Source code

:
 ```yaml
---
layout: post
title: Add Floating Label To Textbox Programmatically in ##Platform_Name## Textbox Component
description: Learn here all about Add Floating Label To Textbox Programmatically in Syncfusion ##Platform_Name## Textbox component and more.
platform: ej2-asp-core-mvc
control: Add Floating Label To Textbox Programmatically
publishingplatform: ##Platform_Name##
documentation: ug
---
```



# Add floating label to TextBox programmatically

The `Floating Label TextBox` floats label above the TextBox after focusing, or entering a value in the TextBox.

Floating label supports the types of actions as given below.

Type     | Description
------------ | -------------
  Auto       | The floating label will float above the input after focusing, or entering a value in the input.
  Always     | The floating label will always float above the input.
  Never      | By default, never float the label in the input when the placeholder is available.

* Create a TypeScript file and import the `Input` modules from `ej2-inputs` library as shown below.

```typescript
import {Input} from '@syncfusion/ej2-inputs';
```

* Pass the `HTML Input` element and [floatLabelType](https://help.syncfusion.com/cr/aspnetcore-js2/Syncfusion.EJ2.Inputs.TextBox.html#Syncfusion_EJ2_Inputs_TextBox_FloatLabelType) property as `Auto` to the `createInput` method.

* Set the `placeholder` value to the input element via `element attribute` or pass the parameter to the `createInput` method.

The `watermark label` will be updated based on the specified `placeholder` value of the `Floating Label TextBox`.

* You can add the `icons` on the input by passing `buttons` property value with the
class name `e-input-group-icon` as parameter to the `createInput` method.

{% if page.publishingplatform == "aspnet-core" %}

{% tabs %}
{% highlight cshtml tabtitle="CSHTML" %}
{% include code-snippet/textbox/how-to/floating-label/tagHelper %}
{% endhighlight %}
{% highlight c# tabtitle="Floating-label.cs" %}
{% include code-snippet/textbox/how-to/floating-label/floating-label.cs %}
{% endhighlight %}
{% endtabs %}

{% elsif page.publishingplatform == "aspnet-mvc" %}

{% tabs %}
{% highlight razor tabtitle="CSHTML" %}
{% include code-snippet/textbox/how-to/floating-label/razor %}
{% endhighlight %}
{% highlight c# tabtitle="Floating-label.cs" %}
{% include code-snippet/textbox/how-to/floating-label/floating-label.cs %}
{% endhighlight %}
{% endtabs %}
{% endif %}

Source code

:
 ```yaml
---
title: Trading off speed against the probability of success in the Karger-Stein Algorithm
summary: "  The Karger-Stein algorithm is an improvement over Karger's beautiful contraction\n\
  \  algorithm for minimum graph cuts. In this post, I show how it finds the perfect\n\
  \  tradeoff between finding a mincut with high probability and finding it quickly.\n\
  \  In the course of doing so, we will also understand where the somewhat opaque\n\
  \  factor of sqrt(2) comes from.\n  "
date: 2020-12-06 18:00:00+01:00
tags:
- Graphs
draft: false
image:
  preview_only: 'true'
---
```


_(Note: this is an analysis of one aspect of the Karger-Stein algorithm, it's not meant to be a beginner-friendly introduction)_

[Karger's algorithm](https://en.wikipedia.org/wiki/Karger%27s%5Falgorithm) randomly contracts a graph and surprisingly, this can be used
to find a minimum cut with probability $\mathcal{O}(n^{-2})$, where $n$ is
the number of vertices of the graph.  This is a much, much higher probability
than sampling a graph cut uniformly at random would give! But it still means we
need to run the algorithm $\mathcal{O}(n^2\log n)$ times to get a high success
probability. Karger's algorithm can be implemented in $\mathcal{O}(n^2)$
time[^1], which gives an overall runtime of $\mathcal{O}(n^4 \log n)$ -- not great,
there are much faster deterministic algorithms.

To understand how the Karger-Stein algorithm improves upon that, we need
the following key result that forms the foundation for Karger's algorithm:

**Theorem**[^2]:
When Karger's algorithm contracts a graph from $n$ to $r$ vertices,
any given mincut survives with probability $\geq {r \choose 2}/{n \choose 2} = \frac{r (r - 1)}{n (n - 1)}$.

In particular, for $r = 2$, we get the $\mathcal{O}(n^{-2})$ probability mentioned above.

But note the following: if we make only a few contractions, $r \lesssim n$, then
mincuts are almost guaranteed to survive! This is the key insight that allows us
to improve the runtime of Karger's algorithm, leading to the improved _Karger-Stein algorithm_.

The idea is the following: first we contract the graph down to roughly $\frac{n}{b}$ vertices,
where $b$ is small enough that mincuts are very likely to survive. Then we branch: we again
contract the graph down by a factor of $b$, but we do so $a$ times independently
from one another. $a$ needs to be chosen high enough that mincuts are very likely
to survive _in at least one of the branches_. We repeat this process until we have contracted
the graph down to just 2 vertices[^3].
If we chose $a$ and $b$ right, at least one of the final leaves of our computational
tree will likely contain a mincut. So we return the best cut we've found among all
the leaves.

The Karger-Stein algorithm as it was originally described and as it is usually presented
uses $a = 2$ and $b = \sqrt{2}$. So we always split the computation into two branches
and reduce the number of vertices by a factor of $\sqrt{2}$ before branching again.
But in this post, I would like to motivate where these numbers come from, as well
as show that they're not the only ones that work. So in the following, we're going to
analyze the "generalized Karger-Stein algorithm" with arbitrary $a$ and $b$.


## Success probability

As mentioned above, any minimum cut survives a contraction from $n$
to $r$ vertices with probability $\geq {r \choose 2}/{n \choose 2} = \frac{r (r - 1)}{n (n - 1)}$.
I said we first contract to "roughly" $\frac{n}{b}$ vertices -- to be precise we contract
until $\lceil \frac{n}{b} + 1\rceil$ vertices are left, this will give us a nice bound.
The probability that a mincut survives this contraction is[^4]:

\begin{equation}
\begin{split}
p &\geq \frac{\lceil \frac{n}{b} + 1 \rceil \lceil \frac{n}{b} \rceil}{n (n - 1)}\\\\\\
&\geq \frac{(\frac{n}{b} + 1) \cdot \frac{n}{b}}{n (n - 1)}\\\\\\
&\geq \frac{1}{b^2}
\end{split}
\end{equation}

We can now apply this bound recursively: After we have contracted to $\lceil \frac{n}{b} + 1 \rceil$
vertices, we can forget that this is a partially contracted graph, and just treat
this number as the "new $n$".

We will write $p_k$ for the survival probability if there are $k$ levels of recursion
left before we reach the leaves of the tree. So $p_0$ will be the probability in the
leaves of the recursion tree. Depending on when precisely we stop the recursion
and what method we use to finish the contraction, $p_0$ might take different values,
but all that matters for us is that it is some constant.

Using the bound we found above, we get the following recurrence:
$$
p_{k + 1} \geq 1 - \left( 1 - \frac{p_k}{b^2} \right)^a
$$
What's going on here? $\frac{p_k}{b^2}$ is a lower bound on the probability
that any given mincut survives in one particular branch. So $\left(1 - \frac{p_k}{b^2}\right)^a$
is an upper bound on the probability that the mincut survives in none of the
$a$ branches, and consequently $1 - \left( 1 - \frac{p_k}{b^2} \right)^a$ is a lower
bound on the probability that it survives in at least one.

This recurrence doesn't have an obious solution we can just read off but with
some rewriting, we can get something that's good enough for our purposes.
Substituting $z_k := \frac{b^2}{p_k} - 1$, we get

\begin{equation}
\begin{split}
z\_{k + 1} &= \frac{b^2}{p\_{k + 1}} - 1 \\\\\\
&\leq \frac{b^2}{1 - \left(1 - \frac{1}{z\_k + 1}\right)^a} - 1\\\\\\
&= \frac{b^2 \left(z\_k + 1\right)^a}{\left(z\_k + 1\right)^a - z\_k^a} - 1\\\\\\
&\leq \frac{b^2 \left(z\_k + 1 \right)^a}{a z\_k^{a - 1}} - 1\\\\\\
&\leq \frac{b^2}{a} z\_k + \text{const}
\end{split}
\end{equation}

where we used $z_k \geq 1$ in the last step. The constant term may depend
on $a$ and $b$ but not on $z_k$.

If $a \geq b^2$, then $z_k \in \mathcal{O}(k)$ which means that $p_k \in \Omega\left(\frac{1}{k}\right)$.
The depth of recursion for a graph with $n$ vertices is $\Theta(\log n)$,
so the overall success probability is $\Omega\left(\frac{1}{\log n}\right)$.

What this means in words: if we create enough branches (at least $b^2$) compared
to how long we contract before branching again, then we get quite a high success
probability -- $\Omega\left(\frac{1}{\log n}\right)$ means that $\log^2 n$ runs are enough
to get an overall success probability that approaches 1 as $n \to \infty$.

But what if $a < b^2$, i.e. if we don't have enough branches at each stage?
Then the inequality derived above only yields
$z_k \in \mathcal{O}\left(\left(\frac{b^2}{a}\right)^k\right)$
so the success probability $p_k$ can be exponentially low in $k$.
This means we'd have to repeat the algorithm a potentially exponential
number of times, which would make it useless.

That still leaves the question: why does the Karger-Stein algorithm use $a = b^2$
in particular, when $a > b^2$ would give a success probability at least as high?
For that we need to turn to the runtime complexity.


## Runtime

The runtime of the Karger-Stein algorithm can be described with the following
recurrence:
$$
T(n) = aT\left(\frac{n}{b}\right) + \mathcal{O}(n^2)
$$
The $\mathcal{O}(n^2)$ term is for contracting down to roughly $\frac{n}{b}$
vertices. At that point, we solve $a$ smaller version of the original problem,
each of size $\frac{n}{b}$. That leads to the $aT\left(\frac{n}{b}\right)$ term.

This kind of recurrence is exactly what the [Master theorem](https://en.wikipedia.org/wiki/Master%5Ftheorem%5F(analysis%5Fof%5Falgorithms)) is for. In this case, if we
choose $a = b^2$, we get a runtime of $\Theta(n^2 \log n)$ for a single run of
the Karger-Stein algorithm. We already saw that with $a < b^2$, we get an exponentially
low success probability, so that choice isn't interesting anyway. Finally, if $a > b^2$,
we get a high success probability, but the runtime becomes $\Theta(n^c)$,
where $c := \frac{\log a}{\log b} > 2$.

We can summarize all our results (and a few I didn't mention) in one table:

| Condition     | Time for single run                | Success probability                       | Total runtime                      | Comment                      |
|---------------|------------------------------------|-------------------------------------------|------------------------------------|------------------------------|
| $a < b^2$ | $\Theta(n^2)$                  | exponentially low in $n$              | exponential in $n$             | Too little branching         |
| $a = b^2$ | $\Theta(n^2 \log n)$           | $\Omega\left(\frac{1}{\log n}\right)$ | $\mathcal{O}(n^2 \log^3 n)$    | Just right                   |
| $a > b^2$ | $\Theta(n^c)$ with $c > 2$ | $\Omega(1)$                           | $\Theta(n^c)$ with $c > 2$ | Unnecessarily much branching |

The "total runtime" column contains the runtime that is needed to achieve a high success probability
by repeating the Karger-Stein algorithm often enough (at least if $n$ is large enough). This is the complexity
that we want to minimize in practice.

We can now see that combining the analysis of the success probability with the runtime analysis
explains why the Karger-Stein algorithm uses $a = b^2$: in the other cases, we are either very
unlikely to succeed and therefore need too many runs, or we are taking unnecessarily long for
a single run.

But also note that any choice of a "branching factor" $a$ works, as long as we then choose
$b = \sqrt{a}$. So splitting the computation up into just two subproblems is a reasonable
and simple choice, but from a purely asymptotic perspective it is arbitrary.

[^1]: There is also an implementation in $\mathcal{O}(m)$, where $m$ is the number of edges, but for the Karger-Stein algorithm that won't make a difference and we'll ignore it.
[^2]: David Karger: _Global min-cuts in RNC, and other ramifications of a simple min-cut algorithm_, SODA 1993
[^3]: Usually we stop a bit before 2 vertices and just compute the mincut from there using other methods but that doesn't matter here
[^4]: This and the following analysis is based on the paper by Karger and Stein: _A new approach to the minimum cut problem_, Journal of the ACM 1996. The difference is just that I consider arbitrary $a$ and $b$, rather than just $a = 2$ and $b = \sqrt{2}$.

→ **WORK TO COMPLETE**:
Among the lines of the material above, tally those containing "branching" and respond with the total only.

→ **EXERCISE RESULT**:
5